L’Alicella gigantea n’est pas une espèce comme les autres. Il vit entre 3 890 et 8 931 mètres de profondeur, dans ce que l’on appelle la zone hadale, un environnement extrême que peu d’espèces supportent. Là, la lumière ne pénètre jamais, la pression est écrasante, et la nourriture rare. Pourtant, ce géant blanchâtre s’y développe parfaitement, grâce à des adaptations biologiques hors du commun.
Une espèce présente sur presque toute la planète

Des chercheurs de l’Université de Western Australia ont étudié près de 200 enregistrements de cette espèce dans 75 sites différents répartis dans les océans Pacifique, Atlantique et Indien. Leur conclusion est frappante : l’Alicella gigantea n’est pas rare. Elle forme une espèce globale, capable d’occuper plus de la moitié des fonds océaniques du monde. Ce constat remet en question notre compréhension de la biodiversité marine profonde.
Des gênes taillés pour survivre dans l’extrême

En 2021, une étude génétique a révélé les secrets biologiques de l’endurance de ce crustacé. Son ADN contient des gênes spécifiques à la résistance au jeûne, à la conservation d’énergie, et à la reproduction sous haute pression. Ces caractéristiques uniques lui permettent de survivre là où la plupart des formes de vie échoueraient.
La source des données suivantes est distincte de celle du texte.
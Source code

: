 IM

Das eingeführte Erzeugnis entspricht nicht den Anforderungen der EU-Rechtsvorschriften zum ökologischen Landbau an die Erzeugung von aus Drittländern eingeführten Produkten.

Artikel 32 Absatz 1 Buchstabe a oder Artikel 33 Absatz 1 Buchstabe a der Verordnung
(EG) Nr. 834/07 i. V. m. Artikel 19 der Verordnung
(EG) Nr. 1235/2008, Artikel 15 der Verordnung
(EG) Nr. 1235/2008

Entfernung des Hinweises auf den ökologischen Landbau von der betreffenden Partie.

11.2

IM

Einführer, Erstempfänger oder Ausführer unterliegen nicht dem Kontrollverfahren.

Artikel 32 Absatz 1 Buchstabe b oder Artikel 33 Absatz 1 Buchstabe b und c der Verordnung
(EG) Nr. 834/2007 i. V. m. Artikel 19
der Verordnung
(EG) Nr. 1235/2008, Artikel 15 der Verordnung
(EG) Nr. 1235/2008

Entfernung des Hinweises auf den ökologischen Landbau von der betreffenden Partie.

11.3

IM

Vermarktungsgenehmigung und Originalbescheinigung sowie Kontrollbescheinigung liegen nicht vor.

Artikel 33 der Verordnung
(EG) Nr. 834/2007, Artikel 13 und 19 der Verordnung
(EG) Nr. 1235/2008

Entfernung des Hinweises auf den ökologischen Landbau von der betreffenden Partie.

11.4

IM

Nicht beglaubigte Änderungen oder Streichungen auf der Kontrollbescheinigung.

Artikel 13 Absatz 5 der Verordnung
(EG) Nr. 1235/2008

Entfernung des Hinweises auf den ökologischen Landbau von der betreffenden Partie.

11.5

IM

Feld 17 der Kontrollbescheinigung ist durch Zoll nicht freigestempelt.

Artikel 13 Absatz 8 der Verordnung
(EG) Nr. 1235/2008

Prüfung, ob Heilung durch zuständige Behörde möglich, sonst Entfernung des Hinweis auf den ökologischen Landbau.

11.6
Dans un monde sans lumière et sans nourriture, chaque ressource est précieuse et l’Alicella gigantea sait les utiliser avec une efficacité redoutable.
Une taille impressionnante : un atout, pas un hasard

Avec ses jusqu’à 34 centimètres de long, cet amphipode dépasse largement la taille habituelle de ses cousins crustacés. Cette grandeur n’est pas un accident : elle est liée à un gène particulier nommé aPKC, qui existe aussi chez des animaux comme le capybara, un autre géant. Ce gène permet une régulation optimisée de la croissance, ce qui donne à l’Alicella gigantea la capacité de stocker plus d’énergie, un avantage crucial dans les zones où les repas sont rares.
Une découverte qui change notre vision de l’océan

Cette nouvelle étude ne révèle pas seulement un animal impressionnant, elle change aussi notre perception des abysses. On pensait les grands fonds peuplés d’espèces rares et éparpillées, mais la présence massive d’un seul crustacé contredit cette idée. Cela montre que même les environnements les plus hostiles peuvent abriter des espèces bien adaptées et largement répandues. Le monde sous-marin est encore loin d’avoir livré tous ses secrets.
Conclusion – Un géant discret mais essentiel à découvrir

L’Alicella gigantea est peut-être invisible pour nous, mais il est partout dans les profondeurs marines. Il incarne une forme de vie parfaitement adaptée à un monde extrême, et pourtant si mal connu. Grâce à des recherches modernes, nous commençons à entrevoir la richesse étonnante du plancher océanique, qui couvre plus des deux tiers de notre planète. Et ce crustacé géant nous rappelle que la nature ne cesse jamais de surprendre, même dans les endroits les plus inaccessibles.